September 14th, 2024

Valkey achieved one million RPS 6 months after forking from Redis

Valkey 8.0 RC2 achieves over 1.19 million requests per second through advanced memory access techniques, including speculative execution and interleaving, with a guide for performance reproduction on AWS EC2.

Read original articleLink Icon
Valkey achieved one million RPS 6 months after forking from Redis

Valkey has introduced significant performance enhancements in its latest version, achieving over 1.19 million requests per second (RPS) through advanced memory access techniques. The blog details how the team offloaded I/O operations to dedicated threads, allowing the main thread to focus on command execution. Profiling revealed that the main thread spent considerable time waiting for external memory access, prompting the implementation of speculative execution and memory access amortization techniques. By interleaving memory access operations, Valkey improved the efficiency of linked list traversals and dictionary lookups, reducing memory access latency. The new approach allows the processor to issue multiple memory accesses in parallel, significantly speeding up operations. For instance, a new interleaved function for summing linked list values reduced execution time from 20.8 seconds to under 2 seconds. Additionally, prefetching memory addresses further optimized performance. The blog also provides a guide for reproducing these performance results on an AWS EC2 instance, detailing hardware setup, server configuration, and benchmark parameters. Valkey 8.0 RC2 is now available for evaluation, showcasing the impact of these optimizations on overall system performance.

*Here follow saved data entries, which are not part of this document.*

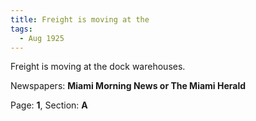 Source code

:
 ```yaml
---  
title: Freight is moving at the  
tags:  
  - Aug 1925  
---  
```

  
Freight is moving at the dock warehouses.  
  
Newspapers: **Miami Morning News or The Miami Herald**  
  
Page: **1**, Section: **A** 
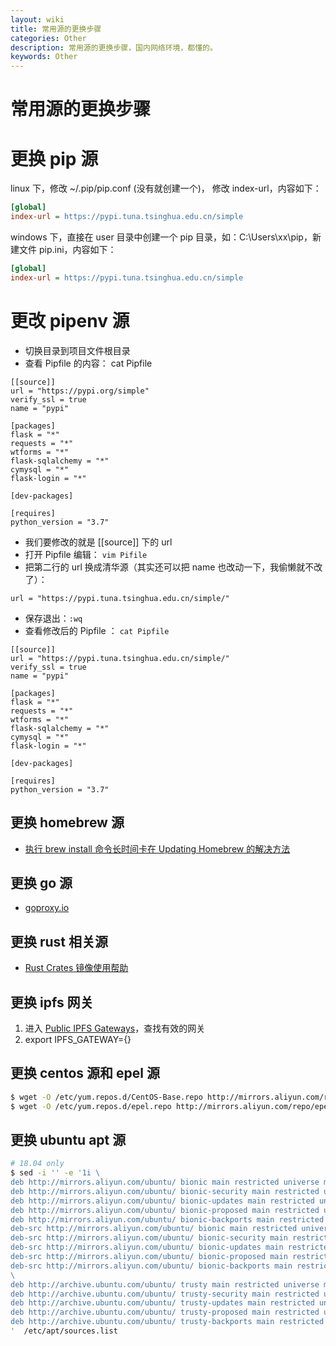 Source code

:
 ```yaml
---
layout: wiki
title: 常用源的更换步骤
categories: Other
description: 常用源的更换步骤，国内网络环境，都懂的。
keywords: Other
---
```


# 常用源的更换步骤
# 更换 pip 源

linux 下，修改 ~/.pip/pip.conf (没有就创建一个)， 修改 index-url，内容如下：

```cfg
[global]
index-url = https://pypi.tuna.tsinghua.edu.cn/simple
```

windows 下，直接在 user 目录中创建一个 pip 目录，如：C:\Users\xx\pip，新建文件 pip.ini，内容如下：

```cfg
[global]
index-url = https://pypi.tuna.tsinghua.edu.cn/simple
```
 
# 更改 pipenv 源

- 切换目录到项目文件根目录
- 查看 Pipfile 的内容： cat Pipfile

```shell
[[source]]
url = "https://pypi.org/simple"
verify_ssl = true
name = "pypi"

[packages]
flask = "*"
requests = "*"
wtforms = "*"
flask-sqlalchemy = "*"
cymysql = "*"
flask-login = "*"

[dev-packages]

[requires]
python_version = "3.7"
```

- 我们要修改的就是 [[source]] 下的 url
- 打开 Pipfile 编辑： `vim Pifile`
- 把第二行的 url 换成清华源（其实还可以把 name 也改动一下，我偷懒就不改了）：

```shell
url = "https://pypi.tuna.tsinghua.edu.cn/simple/"
```

- 保存退出：`:wq`
- 查看修改后的 Pipfile ： `cat Pipfile`

```shell
[[source]]
url = "https://pypi.tuna.tsinghua.edu.cn/simple/"
verify_ssl = true
name = "pypi"

[packages]
flask = "*"
requests = "*"
wtforms = "*"
flask-sqlalchemy = "*"
cymysql = "*"
flask-login = "*"

[dev-packages]

[requires]
python_version = "3.7"
```

## 更换 homebrew 源

- [执行 brew install 命令长时间卡在 Updating Homebrew 的解决方法](https://learnku.com/articles/18908)

## 更换 go 源

- [goproxy.io](https://goproxy.io/)

## 更换 rust 相关源

- [Rust Crates 镜像使用帮助](https://lug.ustc.edu.cn/wiki/mirrors/help/rust-crates)

## 更换 ipfs 网关

1. 进入 [Public IPFS Gateways](https://ipfs.github.io/public-gateway-checker/)，查找有效的网关
2. export IPFS_GATEWAY={}

## 更换 centos 源和 epel 源

```sh
$ wget -O /etc/yum.repos.d/CentOS-Base.repo http://mirrors.aliyun.com/repo/Centos-7.repo
$ wget -O /etc/yum.repos.d/epel.repo http://mirrors.aliyun.com/repo/epel-6.repo
```

## 更换 ubuntu apt 源

```sh
# 18.04 only
$ sed -i '' -e '1i \
deb http://mirrors.aliyun.com/ubuntu/ bionic main restricted universe multiverse \
deb http://mirrors.aliyun.com/ubuntu/ bionic-security main restricted universe multiverse \
deb http://mirrors.aliyun.com/ubuntu/ bionic-updates main restricted universe multiverse \
deb http://mirrors.aliyun.com/ubuntu/ bionic-proposed main restricted universe multiverse \
deb http://mirrors.aliyun.com/ubuntu/ bionic-backports main restricted universe multiverse \
deb-src http://mirrors.aliyun.com/ubuntu/ bionic main restricted universe multiverse \
deb-src http://mirrors.aliyun.com/ubuntu/ bionic-security main restricted universe multiverse \
deb-src http://mirrors.aliyun.com/ubuntu/ bionic-updates main restricted universe multiverse \
deb-src http://mirrors.aliyun.com/ubuntu/ bionic-proposed main restricted universe multiverse \
deb-src http://mirrors.aliyun.com/ubuntu/ bionic-backports main restricted universe multiverse \
\
deb http://archive.ubuntu.com/ubuntu/ trusty main restricted universe multiverse \
deb http://archive.ubuntu.com/ubuntu/ trusty-security main restricted universe multiverse \
deb http://archive.ubuntu.com/ubuntu/ trusty-updates main restricted universe multiverse \
deb http://archive.ubuntu.com/ubuntu/ trusty-proposed main restricted universe multiverse \
deb http://archive.ubuntu.com/ubuntu/ trusty-backports main restricted universe multiverse \
'  /etc/apt/sources.list
```
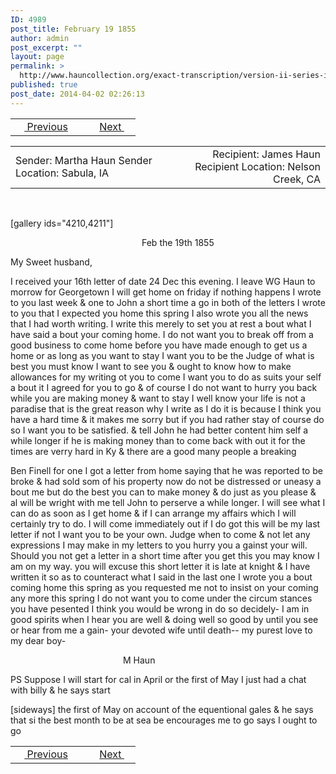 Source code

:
 ```yaml
---
ID: 4989
post_title: February 19 1855
author: admin
post_excerpt: ""
layout: page
permalink: >
  http://www.hauncollection.org/exact-transcription/version-ii-series-ii/february-19-1855/
published: true
post_date: 2014-04-02 02:26:13
---
```

<table style="width: 100%;" align="center">
<tbody>
<tr>
<td width="50%"> <a href="http://www.hauncollection.org/version-2/version-ii-series-ii/feb-12-1855/"><img src="https://lh3.googleusercontent.com/-EFJpxxNiPNw/VqgtWBCZrMI/AAAAAAAAAFU/WfY4lPFWWkg/s800-Ic42/Soeb-Plain-Arrows-8-10px.png" alt="" width="10" height="10" /> Previous</a></td>
<td style="text-align: right;"><a href="http://www.hauncollection.org/version-2/version-ii-series-ii/envelope/">Next <img src="https://lh3.googleusercontent.com/-67k0cYlpXHw/VqgtWKz1MXI/AAAAAAAAAFU/k9PW_Piyurk/s800-Ic42/Soeb-Plain-Arrows-5-10px.png" alt="" width="10" height="10" /></a></td>
</tr>
</tbody>
</table>
<table style="width: 100%;" align="center">
<tbody>
<tr>
<td width="50%">Sender: Martha Haun
Sender Location: Sabula, IA</td>
<td style="text-align: right;">Recipient: James Haun
Recipient Location: Nelson Creek, CA</td>
</tr>
</tbody>
</table>
&nbsp;

[gallery ids="4210,4211"]
<p style="padding-left: 210px;">Feb the 19th 1855</p>
My Sweet husband,

I received your 16th
letter of date 24 Dec this evening. I leave
WG Haun to morrow for Georgetown
I will get home on friday if nothing happens I
wrote to you last week &amp; one to John a short
time a go in both of the letters I wrote to
you that I expected you home this spring
I also wrote you all the news that I
had worth writing. I write this merely
to set you at rest a bout what I have
said a bout your coming home. I do not
want you to break off from a good
business to come home before you
have made enough to get us a home
or as long as you want to stay I
want you to be the Judge of what is
best you must know I want to see
you &amp; ought to know how to make
allowances for my writing ot you to come
I want you to do as suits your self a bout
it I agreed for you to go &amp; of course I
do not want to hurry you back while you
are making money &amp; want to stay I well
know your life is not a paradise that
is the great reason why I write as I do
it is because I think you have a hard time
&amp; it makes me sorry but if you had
rather stay of course do so I want you
to be satisfied. &amp; tell John he had better
content him self a while longer if he is
making money than to come back with out
it for the times are verry hard in Ky &amp;
there are a good many people a breaking

Ben Finell for one I got a letter from home
saying that he was reported to be broke &amp; had
sold som of his property now do not be
distressed or uneasy a bout me but do
the best you can to make money &amp; do
just as you please &amp; al will be wright
with me tell John to perserve a while
longer. I will see what I can do as
soon as I get home &amp; if I can arrange
my affairs which I will certainly try
to do. I will come immediately out if I
do got this will be my last letter if not
I want you to be your own. Judge
when to come &amp; not let any expressions
I may make in my letters to you hurry you
a gainst your will. Should you not
get a letter in a short time after you
get this you may know I am on my
way. you will excuse this short letter
it is late at knight &amp; I have written it so
as to counteract what I said in the last
one I wrote you a bout coming home this
spring as you requested me not to insist
on your coming any more this spring I do
not want you to come under the circum
stances you have pesented I think you
would be wrong in do so decidely-
I am in good spirits when I hear you are
well &amp; doing well so good by until
you see or hear from me a gain-
your devoted wife until death--
my purest love to my dear boy-
<p style="padding-left: 180px;">M Haun</p>
PS Suppose I will start for cal in April or
the first of May I just had a chat with billy &amp; he says start

[sideways]
the first of May on account of the equentional gales &amp; he says that si the best
month to be at sea be encourages me to go says I ought to go

<table style="width: 100%;" align="center">
<tbody>
<tr>
<td width="50%"> <a href="http://www.hauncollection.org/version-2/version-ii-series-ii/feb-12-1855/"><img src="https://lh3.googleusercontent.com/-EFJpxxNiPNw/VqgtWBCZrMI/AAAAAAAAAFU/WfY4lPFWWkg/s800-Ic42/Soeb-Plain-Arrows-8-10px.png" alt="" width="10" height="10" /> Previous</a></td>
<td style="text-align: right;"><a href="http://www.hauncollection.org/version-2/version-ii-series-ii/envelope/">Next <img src="https://lh3.googleusercontent.com/-67k0cYlpXHw/VqgtWKz1MXI/AAAAAAAAAFU/k9PW_Piyurk/s800-Ic42/Soeb-Plain-Arrows-5-10px.png" alt="" width="10" height="10" /></a></td>
</tr>
</tbody>
</table> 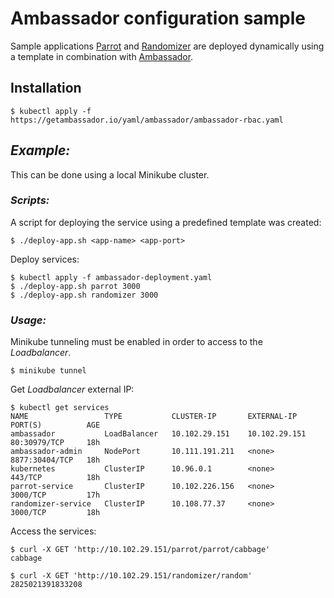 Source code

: # Ambassador configuration sample

Sample applications [Parrot](https://github.com/medeiser/parrot) and [Randomizer](https://github.com/medeiser/randomizer) are deployed dynamically using a template in combination with [Ambassador](https://www.getambassador.io/).

## Installation

```shell
$ kubectl apply -f https://getambassador.io/yaml/ambassador/ambassador-rbac.yaml
```

## *Example:*

This can be done using a local Minikube cluster.

### *Scripts:*

A script for deploying the service using a predefined template was created:

```shell
$ ./deploy-app.sh <app-name> <app-port>
```

Deploy services:

```shell
$ kubectl apply -f ambassador-deployment.yaml
$ ./deploy-app.sh parrot 3000
$ ./deploy-app.sh randomizer 3000
```

### *Usage:*

Minikube tunneling must be enabled in order to access to the *Loadbalancer*.

```shell
$ minikube tunnel
```

Get *Loadbalancer* external IP:

```shell
$ kubectl get services
NAME                 TYPE           CLUSTER-IP       EXTERNAL-IP     PORT(S)          AGE
ambassador           LoadBalancer   10.102.29.151    10.102.29.151   80:30979/TCP     18h
ambassador-admin     NodePort       10.111.191.211   <none>          8877:30404/TCP   18h
kubernetes           ClusterIP      10.96.0.1        <none>          443/TCP          18h
parrot-service       ClusterIP      10.102.226.156   <none>          3000/TCP         17h
randomizer-service   ClusterIP      10.108.77.37     <none>          3000/TCP         18h
```

Access the services:

```shell
$ curl -X GET 'http://10.102.29.151/parrot/parrot/cabbage'
cabbage
```

```shell
$ curl -X GET 'http://10.102.29.151/randomizer/random'
2825021391833208
```
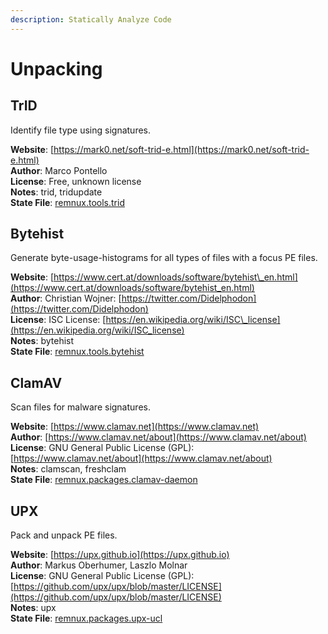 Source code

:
 ```yaml
---
description: Statically Analyze Code
---
```


# Unpacking

## TrID

Identify file type using signatures.

**Website**: [https://mark0.net/soft-trid-e.html](https://mark0.net/soft-trid-e.html)  
**Author**: Marco Pontello  
**License**: Free, unknown license  
**Notes**: trid, tridupdate  
**State File**: [remnux.tools.trid](https://github.com/REMnux/salt-states/blob/master/remnux/tools/trid.sls)

## Bytehist

Generate byte-usage-histograms for all types of files with a focus PE files.

**Website**: [https://www.cert.at/downloads/software/bytehist\_en.html](https://www.cert.at/downloads/software/bytehist_en.html)  
**Author**: Christian Wojner: [https://twitter.com/Didelphodon](https://twitter.com/Didelphodon)  
**License**: ISC License: [https://en.wikipedia.org/wiki/ISC\_license](https://en.wikipedia.org/wiki/ISC_license)  
**Notes**: bytehist  
**State File**: [remnux.tools.bytehist](https://github.com/REMnux/salt-states/blob/master/remnux/tools/bytehist.sls)

## ClamAV

Scan files for malware signatures.

**Website**: [https://www.clamav.net](https://www.clamav.net)  
**Author**: [https://www.clamav.net/about](https://www.clamav.net/about)  
**License**: GNU General Public License \(GPL\): [https://www.clamav.net/about](https://www.clamav.net/about)  
**Notes**: clamscan, freshclam  
**State File**: [remnux.packages.clamav-daemon](https://github.com/REMnux/salt-states/blob/master/remnux/packages/clamav-daemon.sls)

## UPX

Pack and unpack PE files.

**Website**: [https://upx.github.io](https://upx.github.io)  
**Author**: Markus Oberhumer, Laszlo Molnar  
**License**: GNU General Public License \(GPL\): [https://github.com/upx/upx/blob/master/LICENSE](https://github.com/upx/upx/blob/master/LICENSE)  
**Notes**: upx  
**State File**: [remnux.packages.upx-ucl](https://github.com/REMnux/salt-states/blob/master/remnux/packages/upx-ucl.sls)

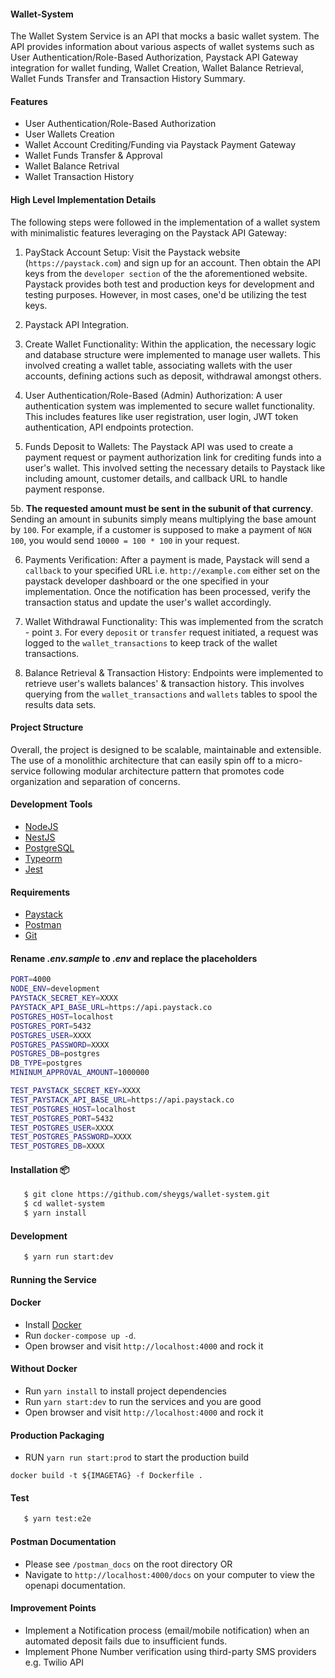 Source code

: #### Wallet-System

The Wallet System Service is an API that mocks a basic wallet system. The API provides information about various aspects of wallet systems such as User Authentication/Role-Based Authorization, Paystack API Gateway integration for wallet funding, Wallet Creation, Wallet Balance Retrieval, Wallet Funds Transfer and Transaction History Summary.

#### Features

- User Authentication/Role-Based Authorization
- User Wallets Creation
- Wallet Account Crediting/Funding via Paystack Payment Gateway
- Wallet Funds Transfer & Approval
- Wallet Balance Retrival
- Wallet Transaction History

#### High Level Implementation Details

The following steps were followed in the implementation of a wallet system with minimalistic features leveraging on the Paystack API Gateway:

1. PayStack Account Setup: Visit the Paystack website (`https://paystack.com`) and sign up for an account. Then obtain the API keys from the `developer section` of the the aforementioned website. Paystack provides both test and production keys for development and testing purposes. However, in most cases, one'd be utilizing the test keys.

2. Paystack API Integration.

3. Create Wallet Functionality: Within the application, the necessary logic and database structure were implemented to manage user wallets. This involved creating a wallet table, associating wallets with the user accounts, defining actions such as deposit, withdrawal amongst others.

4. User Authentication/Role-Based (Admin) Authorization: A user authentication system was implemented to secure wallet functionality. This includes features like user registration, user login, JWT token authentication, API endpoints protection.

5. Funds Deposit to Wallets: The Paystack API was used to create a payment request or payment authorization link for crediting funds into a user's wallet. This involved setting the necessary details to Paystack like including amount, customer details, and callback URL to handle payment response.

5b. **The requested amount must be sent in the subunit of that currency**. Sending an amount in subunits simply means multiplying the base amount by `100`. For example, if a customer is supposed to make a payment of `NGN 100`, you would send `10000 = 100 * 100` in your request.

6. Payments Verification: After a payment is made, Paystack will send a `callback` to your specified URL i.e. `http://example.com` either set on the paystack developer dashboard or the one specified in your implementation. Once the notification has been processed, verify the transaction status and update the user's wallet accordingly.

7. Wallet Withdrawal Functionality: This was implemented from the scratch - point `3`. For every `deposit` or `transfer` request initiated, a request was logged to the `wallet_transactions` to keep track of the wallet transactions.

8. Balance Retrieval & Transaction History: Endpoints were implemented to retrieve user's wallets balances' & transaction history. This involves querying from the `wallet_transactions` and `wallets` tables to spool the results data sets.

#### Project Structure

Overall, the project is designed to be scalable, maintainable and extensible. The use of a monolithic architecture that can easily spin off to a micro-service following modular architecture pattern that promotes code organization and separation of concerns.

#### Development Tools

- [NodeJS](https://nodejs.org/en/download/)
- [NestJS](https://docs.nestjs.com/)
- [PostgreSQL](https://www.postgresql.org/download/)
- [Typeorm](https://typeorm.io/)
- [Jest](https://jestjs.io/)

#### Requirements

- [Paystack](https://paystack.com/docs/api/)
- [Postman](https://www.postman.com/downloads/)
- [Git](https://git-scm.com/downloads)

#### Rename _.env.sample_ to _.env_ and replace the placeholders

```bash
PORT=4000
NODE_ENV=development
PAYSTACK_SECRET_KEY=XXXX
PAYSTACK_API_BASE_URL=https://api.paystack.co
POSTGRES_HOST=localhost
POSTGRES_PORT=5432
POSTGRES_USER=XXXX
POSTGRES_PASSWORD=XXXX
POSTGRES_DB=postgres
DB_TYPE=postgres
MININUM_APPROVAL_AMOUNT=1000000

TEST_PAYSTACK_SECRET_KEY=XXXX
TEST_PAYSTACK_API_BASE_URL=https://api.paystack.co
TEST_POSTGRES_HOST=localhost
TEST_POSTGRES_PORT=5432
TEST_POSTGRES_USER=XXXX
TEST_POSTGRES_PASSWORD=XXXX
TEST_POSTGRES_DB=XXXX
```

#### Installation 📦

```bash
   $ git clone https://github.com/sheygs/wallet-system.git
   $ cd wallet-system
   $ yarn install
```

#### Development

```bash
   $ yarn run start:dev
```

#### Running the Service

#### Docker

- Install [Docker](https://www.docker.com/)
- Run `docker-compose up -d`.
- Open browser and visit `http://localhost:4000` and rock it

#### Without Docker

- Run `yarn install` to install project dependencies
- Run `yarn start:dev` to run the services and you are good
- Open browser and visit `http://localhost:4000` and rock it

#### Production Packaging

- RUN `yarn run start:prod` to start the production build

```
docker build -t ${IMAGETAG} -f Dockerfile .
```

#### Test

```bash
   $ yarn test:e2e
```

#### Postman Documentation

- Please see `/postman_docs` on the root directory OR
- Navigate to `http://localhost:4000/docs` on your computer to view the openapi documentation.

#### Improvement Points

- Implement a Notification process (email/mobile notification) when an automated deposit fails due to insufficient funds.
- Implement Phone Number verification using third-party SMS providers e.g. Twilio API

- Valkey 8.0 achieves over 1.19 million requests per second.

- Speculative execution and memory access amortization techniques enhance performance.

- Interleaving memory access operations reduces latency significantly.

- A guide is provided for reproducing performance results on AWS EC2.

- Valkey 8.0 RC2 is available for evaluation with new optimizations.

Link Icon 10 comments
By @nonane - 2 months
One thing the article doesn’t mention is how they figured out that waiting for external memory access is the bottleneck. Are there any profiling tools available that would tell the developer that the cpu is waiting for external memory x% of the time?
By @MobiusHorizons - 2 months
This is really cool work! I am surprised to see this level of tuning without using cache profiling or other performance counters to identify the bottleneck and quantify the improvement.
By @secondcoming - 2 months
Redis' biggest flaw is its single threaded design. We end up having to run separate redis processes on each core and have client side sharding. We're lucky that our data allows this.

We experiment with KeyDB too but I'm not sure what state that project is in.

By @PeterZaitsev - 2 months
Great to see Valkey team is making a progress well beyond keeping old Redis version Security Patched.
By @jacobgorm - 2 months
Who in their right mind uses linked lists for a database style workload? Try doing this with arrays to get a reasonable baseline.
By @throwaway81523 - 2 months
Nice, how does that compare with Pedis, which was written in C++ several years ago? It's an incomplete Redis lookalike that isn't getting current development, but it uses Seastar, the same parallelism framework as ScyllaDB.

https://github.com/fastio/1store

By @tayo42 - 2 months
The interleave thing isnt intuitive to me.

The problem with linked lists is the memory address of nodes isn't necessarily contiguous because of malloc and the value could be NULL? Why does interleave loop make it faster for the cpu? It still a linked list, arbitrary memory, could be NULL? Not sure what im missing here?